“But what do you want of me?” I asked.
“A trifling service. You can perform it now; but if you refuse, you will always regret.”
“Tell me what it is, and I will give my answer.”
“It is this. Some time ago—perhaps about three years—while we were living in St. Petersburg, I became ill, and was obliged to go to the South of France. During my absence my daughter met a Russian for whom she conceived a violent fancy. Since I returned and brought her home to England, she has done nothing but mope and mourn for him, with the result that her intellect is impaired.”
“But will not the man marry her?” I asked, interested in the romance.
“He disappeared mysteriously, and although I have made the most strenuous efforts to trace him, he cannot be found. Of course she would marry him if she could; but her mental faculties are so weak that she would marry any one else and believe it to be him.
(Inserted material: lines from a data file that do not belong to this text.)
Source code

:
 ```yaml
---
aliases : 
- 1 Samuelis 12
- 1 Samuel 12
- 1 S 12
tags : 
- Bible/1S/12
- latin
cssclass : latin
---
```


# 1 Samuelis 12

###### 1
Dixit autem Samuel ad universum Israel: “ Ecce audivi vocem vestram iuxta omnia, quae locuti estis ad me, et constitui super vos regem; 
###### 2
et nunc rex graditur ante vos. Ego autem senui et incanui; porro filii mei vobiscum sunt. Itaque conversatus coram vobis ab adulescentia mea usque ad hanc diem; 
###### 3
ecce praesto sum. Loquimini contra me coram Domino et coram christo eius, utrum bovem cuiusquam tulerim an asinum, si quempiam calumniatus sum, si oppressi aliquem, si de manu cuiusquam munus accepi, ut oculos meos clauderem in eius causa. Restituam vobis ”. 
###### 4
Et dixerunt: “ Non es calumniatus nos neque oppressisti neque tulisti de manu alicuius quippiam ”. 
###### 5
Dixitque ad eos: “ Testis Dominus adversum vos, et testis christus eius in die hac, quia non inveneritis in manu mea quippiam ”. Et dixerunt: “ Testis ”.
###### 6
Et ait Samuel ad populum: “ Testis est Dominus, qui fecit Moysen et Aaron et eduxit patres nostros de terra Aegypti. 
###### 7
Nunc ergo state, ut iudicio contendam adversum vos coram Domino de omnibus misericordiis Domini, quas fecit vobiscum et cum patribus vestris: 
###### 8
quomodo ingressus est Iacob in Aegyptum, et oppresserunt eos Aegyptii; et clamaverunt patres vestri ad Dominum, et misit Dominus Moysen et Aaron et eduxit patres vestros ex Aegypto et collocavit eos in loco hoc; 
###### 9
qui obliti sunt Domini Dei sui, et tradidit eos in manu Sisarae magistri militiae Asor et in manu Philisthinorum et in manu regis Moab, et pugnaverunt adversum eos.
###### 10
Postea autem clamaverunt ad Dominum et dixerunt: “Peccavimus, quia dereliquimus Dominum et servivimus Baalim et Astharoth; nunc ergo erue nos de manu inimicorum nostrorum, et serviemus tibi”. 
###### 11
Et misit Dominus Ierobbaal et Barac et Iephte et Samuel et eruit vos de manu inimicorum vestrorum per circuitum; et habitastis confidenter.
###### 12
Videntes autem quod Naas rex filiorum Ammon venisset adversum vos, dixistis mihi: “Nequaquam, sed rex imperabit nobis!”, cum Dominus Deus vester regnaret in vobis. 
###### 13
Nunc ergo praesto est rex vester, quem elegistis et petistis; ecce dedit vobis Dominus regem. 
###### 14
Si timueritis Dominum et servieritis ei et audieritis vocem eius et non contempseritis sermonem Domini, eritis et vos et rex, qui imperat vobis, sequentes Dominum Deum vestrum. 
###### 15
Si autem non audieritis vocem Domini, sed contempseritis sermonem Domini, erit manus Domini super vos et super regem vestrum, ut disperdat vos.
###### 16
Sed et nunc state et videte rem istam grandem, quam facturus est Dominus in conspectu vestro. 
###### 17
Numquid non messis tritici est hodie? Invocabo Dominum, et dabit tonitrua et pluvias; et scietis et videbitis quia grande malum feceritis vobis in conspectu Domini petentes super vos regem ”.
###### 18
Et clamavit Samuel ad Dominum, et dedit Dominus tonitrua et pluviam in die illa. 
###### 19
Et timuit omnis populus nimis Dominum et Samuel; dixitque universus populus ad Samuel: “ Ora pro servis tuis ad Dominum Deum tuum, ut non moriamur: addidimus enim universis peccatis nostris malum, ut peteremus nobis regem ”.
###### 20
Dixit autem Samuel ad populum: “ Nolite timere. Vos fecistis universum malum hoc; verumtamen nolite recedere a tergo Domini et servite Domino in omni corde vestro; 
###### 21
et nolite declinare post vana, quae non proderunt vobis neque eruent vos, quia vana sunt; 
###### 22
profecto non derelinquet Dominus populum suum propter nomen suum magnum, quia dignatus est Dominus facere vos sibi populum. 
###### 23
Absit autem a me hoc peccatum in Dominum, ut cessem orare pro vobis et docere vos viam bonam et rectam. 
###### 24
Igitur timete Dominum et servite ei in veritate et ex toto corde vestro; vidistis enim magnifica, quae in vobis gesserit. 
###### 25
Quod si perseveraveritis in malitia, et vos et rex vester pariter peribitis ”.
But here’s the point——”
He felt in his pocket, and producing a wallet, took from it a roll of clean crisp Bank of England notes. He counted twenty of them, each for one hundred pounds, and held them towards me.
“These are yours,” he said slowly, “if you will consent to be my daughter’s husband!”
The strange proposal caused me to gasp. Two thousand pounds! Did ever temptation stand in man’s path in a more alluring guise? I had but little money of my own, and with this sum I could do many things.